Saved data entries

---*---

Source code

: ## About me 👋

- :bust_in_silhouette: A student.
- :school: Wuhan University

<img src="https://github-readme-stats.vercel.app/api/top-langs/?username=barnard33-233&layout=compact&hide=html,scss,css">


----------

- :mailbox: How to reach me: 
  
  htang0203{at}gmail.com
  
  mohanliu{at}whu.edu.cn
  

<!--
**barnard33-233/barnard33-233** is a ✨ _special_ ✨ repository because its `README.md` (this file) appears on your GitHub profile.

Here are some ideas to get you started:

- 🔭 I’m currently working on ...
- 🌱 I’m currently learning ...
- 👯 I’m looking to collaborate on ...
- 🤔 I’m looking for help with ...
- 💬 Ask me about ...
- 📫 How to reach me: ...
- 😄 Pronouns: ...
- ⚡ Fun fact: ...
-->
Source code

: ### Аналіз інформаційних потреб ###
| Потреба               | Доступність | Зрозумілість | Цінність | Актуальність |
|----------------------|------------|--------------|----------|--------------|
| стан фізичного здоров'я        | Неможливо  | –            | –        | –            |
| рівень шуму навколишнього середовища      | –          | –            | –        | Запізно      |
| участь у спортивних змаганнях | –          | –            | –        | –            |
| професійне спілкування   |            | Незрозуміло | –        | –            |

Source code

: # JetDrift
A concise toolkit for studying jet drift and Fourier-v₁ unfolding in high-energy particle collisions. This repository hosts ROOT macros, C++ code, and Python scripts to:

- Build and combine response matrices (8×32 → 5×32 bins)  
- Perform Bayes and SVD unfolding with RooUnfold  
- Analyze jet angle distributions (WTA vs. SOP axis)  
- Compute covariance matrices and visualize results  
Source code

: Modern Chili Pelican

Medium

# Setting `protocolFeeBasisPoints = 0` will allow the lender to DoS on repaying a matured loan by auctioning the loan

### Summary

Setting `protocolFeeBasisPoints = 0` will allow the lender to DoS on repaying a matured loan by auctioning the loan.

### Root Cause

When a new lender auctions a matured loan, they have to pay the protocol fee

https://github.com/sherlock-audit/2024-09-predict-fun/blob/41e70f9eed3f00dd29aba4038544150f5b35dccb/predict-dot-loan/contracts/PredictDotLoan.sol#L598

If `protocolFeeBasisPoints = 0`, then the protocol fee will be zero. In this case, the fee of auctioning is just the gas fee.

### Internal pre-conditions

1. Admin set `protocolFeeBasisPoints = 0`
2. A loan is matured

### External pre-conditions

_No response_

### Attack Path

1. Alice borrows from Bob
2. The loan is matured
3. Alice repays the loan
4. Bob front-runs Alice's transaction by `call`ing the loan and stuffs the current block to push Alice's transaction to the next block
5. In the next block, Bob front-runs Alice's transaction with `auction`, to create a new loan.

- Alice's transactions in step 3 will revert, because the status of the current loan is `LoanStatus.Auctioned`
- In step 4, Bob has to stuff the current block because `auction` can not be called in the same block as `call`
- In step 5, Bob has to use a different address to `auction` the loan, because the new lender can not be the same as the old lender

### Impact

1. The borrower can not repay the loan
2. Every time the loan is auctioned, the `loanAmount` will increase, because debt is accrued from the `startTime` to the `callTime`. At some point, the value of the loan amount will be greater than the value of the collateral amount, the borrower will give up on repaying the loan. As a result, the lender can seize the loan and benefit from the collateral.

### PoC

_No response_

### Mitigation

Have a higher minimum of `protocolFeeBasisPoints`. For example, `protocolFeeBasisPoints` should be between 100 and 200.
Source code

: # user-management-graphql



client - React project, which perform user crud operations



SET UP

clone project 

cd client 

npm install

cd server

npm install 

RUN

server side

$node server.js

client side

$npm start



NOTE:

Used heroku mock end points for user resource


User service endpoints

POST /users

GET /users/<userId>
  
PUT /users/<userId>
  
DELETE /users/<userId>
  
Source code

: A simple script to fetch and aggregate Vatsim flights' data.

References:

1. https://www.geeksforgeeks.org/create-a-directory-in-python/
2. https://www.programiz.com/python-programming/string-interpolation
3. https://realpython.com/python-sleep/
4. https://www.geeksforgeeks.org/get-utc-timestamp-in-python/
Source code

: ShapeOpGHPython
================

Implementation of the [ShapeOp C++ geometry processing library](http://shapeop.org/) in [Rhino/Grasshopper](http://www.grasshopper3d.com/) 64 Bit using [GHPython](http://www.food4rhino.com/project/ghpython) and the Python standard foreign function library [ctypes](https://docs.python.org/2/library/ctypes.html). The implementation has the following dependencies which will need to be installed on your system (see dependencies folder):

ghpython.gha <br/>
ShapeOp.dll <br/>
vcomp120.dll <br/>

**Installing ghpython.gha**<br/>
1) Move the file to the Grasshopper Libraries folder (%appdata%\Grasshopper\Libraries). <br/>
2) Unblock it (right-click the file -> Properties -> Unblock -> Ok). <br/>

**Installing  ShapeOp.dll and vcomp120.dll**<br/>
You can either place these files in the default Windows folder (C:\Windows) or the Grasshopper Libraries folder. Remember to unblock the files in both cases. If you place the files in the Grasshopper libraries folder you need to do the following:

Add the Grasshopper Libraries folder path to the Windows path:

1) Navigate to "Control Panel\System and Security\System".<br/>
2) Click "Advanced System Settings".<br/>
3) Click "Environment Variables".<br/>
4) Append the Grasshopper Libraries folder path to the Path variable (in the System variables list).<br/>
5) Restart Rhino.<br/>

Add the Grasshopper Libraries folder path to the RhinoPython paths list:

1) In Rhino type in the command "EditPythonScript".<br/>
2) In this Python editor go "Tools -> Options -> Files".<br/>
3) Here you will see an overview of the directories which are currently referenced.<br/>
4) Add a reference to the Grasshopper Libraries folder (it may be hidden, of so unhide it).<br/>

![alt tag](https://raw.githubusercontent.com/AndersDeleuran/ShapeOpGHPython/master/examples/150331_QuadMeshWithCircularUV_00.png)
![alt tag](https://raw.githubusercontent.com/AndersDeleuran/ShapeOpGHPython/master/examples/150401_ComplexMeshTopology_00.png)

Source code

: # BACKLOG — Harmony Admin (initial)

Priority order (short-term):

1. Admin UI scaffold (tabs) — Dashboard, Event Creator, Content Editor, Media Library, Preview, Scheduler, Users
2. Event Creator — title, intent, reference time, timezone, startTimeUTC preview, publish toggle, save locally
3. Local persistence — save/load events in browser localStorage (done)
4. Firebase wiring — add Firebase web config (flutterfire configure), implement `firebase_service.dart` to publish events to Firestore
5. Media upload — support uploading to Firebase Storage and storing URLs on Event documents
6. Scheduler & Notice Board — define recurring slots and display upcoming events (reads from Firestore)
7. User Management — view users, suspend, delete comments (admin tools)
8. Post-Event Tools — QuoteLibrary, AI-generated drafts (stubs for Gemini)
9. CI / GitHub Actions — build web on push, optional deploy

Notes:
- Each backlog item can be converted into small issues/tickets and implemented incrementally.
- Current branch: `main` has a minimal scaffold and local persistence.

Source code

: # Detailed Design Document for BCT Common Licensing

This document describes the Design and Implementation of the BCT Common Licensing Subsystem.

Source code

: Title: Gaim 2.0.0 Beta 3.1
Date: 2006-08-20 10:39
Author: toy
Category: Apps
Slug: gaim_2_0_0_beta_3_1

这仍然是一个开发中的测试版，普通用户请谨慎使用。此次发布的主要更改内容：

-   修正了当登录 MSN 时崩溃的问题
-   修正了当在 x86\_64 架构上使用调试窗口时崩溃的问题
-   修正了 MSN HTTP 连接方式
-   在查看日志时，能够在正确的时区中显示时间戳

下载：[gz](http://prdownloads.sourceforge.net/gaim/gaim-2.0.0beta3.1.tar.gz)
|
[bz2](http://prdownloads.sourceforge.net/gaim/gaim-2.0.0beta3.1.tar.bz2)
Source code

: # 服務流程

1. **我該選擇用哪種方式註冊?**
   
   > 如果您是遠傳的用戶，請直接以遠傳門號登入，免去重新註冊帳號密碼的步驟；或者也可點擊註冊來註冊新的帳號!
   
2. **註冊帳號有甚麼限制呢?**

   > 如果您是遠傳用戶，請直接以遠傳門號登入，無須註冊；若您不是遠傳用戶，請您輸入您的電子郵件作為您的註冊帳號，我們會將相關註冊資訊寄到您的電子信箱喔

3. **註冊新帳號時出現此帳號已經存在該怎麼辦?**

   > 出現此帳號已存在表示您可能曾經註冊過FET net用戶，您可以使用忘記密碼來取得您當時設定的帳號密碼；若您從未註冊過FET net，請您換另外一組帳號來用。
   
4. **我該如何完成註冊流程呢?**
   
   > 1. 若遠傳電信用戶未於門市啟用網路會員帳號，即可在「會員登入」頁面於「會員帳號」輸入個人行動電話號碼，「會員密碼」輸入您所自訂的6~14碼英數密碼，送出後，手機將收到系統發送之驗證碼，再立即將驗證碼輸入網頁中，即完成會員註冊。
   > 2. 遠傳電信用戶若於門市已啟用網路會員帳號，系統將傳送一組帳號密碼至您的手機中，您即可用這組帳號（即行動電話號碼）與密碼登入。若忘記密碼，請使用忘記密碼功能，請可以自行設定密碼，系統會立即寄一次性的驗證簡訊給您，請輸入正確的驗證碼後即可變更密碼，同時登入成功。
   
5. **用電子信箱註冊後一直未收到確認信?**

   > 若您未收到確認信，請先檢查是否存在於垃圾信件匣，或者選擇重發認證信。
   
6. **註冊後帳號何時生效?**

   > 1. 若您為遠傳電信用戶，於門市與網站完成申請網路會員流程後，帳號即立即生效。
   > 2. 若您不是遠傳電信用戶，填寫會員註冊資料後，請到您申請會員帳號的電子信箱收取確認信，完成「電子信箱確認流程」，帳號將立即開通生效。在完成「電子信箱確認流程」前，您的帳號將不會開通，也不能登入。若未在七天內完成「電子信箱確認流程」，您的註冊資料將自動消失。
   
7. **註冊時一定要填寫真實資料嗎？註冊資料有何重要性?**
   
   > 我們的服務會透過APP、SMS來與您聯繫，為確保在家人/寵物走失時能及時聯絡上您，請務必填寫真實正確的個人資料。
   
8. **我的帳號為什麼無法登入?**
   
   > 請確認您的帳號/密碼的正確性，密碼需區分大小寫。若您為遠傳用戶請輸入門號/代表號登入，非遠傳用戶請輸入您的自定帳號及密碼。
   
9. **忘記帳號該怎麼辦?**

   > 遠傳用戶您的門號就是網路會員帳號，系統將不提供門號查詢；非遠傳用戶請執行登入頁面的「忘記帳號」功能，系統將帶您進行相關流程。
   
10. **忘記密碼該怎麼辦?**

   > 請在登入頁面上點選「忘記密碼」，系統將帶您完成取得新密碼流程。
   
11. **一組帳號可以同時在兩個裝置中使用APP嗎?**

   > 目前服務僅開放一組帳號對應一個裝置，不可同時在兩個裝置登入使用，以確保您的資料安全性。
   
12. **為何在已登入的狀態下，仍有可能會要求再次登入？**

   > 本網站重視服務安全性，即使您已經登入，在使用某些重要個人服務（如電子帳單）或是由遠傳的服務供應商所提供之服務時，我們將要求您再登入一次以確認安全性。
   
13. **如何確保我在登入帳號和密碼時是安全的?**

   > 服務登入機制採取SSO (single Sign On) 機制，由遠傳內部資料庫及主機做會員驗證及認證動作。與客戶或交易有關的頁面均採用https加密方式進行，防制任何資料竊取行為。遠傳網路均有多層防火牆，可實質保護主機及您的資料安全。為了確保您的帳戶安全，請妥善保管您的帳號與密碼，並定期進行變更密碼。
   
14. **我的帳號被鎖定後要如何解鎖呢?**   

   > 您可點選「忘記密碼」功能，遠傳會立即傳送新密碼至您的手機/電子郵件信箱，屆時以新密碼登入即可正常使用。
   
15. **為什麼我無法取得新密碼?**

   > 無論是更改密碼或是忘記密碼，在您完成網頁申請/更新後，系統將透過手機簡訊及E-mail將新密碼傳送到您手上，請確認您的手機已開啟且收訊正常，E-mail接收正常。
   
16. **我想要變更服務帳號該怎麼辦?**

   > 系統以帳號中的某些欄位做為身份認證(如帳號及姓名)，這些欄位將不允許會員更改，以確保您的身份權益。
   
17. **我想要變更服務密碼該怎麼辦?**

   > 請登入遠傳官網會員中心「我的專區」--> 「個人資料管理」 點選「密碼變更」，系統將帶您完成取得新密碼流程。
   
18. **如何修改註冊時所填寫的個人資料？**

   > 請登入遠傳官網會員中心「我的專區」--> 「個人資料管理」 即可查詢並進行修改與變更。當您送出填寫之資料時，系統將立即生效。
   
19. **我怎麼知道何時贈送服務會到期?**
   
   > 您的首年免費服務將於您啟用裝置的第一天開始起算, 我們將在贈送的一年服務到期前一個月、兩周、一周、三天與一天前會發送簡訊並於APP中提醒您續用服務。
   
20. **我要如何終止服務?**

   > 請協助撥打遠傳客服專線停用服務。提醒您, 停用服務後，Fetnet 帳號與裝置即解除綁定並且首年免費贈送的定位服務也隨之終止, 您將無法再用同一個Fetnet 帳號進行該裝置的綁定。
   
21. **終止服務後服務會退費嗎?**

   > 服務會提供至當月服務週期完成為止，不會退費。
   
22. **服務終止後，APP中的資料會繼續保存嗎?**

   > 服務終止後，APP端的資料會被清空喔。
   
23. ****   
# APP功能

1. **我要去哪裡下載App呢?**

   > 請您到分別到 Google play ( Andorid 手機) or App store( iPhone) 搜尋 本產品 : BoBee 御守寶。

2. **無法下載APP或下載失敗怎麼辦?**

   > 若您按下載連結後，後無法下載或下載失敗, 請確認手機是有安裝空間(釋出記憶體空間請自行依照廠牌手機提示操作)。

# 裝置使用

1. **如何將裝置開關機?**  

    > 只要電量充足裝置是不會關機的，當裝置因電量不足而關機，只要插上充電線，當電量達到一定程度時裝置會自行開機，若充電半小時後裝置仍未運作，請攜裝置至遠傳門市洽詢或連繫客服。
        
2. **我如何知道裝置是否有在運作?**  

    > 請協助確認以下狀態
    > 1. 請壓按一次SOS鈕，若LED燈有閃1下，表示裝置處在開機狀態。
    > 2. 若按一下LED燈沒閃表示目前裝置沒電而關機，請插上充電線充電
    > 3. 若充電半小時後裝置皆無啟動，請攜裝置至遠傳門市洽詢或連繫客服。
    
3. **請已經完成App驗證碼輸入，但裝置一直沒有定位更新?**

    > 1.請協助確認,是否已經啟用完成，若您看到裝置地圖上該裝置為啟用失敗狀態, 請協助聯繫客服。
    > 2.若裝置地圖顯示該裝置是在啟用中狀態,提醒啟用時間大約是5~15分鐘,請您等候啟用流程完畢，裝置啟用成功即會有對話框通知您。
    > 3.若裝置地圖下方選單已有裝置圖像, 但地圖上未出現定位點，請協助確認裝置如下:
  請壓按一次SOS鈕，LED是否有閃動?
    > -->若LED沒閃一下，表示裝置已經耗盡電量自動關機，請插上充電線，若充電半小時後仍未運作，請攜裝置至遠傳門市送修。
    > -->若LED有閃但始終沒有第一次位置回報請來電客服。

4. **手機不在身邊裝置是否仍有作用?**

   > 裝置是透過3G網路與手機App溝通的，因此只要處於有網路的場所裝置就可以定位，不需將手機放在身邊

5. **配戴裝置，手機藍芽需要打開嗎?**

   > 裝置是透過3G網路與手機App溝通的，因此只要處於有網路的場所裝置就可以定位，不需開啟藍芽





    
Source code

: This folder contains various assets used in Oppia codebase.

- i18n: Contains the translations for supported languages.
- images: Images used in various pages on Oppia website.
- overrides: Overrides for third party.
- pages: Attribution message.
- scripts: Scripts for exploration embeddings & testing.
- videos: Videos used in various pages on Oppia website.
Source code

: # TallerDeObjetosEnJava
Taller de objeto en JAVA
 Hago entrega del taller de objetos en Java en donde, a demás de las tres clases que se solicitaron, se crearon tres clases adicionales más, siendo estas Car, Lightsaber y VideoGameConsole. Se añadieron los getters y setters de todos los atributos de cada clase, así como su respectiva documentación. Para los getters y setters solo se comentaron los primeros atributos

---*---

Find each line in the data above with the word "html", then copy it.

> _Response area_:
<img src="https://github-readme-stats.vercel.app/api/top-langs/?username=barnard33-233&layout=compact&hide=html,scss,css">
Implementation of the [ShapeOp C++ geometry processing library](http://shapeop.org/) in [Rhino/Grasshopper](http://www.grasshopper3d.com/) 64 Bit using [GHPython](http://www.food4rhino.com/project/ghpython) and the Python standard foreign function library [ctypes](https://docs.python.org/2/library/ctypes.html). The implementation has the following dependencies which will need to be installed on your system (see dependencies folder):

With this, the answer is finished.